> Data in this exercise
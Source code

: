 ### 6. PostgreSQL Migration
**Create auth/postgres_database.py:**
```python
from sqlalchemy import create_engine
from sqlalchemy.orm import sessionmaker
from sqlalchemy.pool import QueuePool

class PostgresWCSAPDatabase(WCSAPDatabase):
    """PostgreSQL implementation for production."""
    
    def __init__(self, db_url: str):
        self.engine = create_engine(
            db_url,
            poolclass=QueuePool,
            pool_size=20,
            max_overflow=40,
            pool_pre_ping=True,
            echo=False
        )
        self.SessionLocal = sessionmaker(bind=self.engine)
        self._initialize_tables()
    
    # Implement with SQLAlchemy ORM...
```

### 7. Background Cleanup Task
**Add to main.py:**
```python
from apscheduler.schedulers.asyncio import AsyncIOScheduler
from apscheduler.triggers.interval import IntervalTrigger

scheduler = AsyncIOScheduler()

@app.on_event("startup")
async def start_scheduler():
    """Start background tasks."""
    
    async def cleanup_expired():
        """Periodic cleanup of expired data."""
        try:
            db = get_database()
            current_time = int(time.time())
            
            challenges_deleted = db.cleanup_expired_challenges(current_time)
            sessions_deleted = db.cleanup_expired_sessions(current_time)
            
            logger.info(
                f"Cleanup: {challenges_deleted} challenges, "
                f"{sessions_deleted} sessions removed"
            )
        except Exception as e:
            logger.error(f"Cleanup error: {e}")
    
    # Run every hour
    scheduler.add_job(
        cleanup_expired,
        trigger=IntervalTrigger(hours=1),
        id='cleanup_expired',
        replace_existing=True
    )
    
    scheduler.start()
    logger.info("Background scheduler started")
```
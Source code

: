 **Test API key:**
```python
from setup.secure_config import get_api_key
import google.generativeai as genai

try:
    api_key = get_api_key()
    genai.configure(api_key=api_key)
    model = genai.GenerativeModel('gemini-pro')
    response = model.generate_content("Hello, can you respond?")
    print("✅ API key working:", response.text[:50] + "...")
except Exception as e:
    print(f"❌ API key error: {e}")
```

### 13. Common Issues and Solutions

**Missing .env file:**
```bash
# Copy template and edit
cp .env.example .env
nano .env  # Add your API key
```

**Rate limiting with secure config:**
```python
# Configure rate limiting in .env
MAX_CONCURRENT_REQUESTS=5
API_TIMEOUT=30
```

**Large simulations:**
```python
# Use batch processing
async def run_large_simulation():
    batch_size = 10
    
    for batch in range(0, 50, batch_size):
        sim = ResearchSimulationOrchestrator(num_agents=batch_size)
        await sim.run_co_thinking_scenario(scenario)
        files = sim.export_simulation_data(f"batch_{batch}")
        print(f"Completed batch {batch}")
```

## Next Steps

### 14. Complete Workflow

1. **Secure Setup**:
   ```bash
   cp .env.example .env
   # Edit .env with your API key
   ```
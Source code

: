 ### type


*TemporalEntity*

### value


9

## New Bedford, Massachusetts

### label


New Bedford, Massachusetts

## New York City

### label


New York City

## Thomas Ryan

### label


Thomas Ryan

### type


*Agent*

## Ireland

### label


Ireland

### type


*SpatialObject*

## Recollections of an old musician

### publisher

> Task directions
Look through the entries and return each line that has the word "Bedford" in it.

> Answer for this exercise
## New Bedford, Massachusetts
New Bedford, Massachusetts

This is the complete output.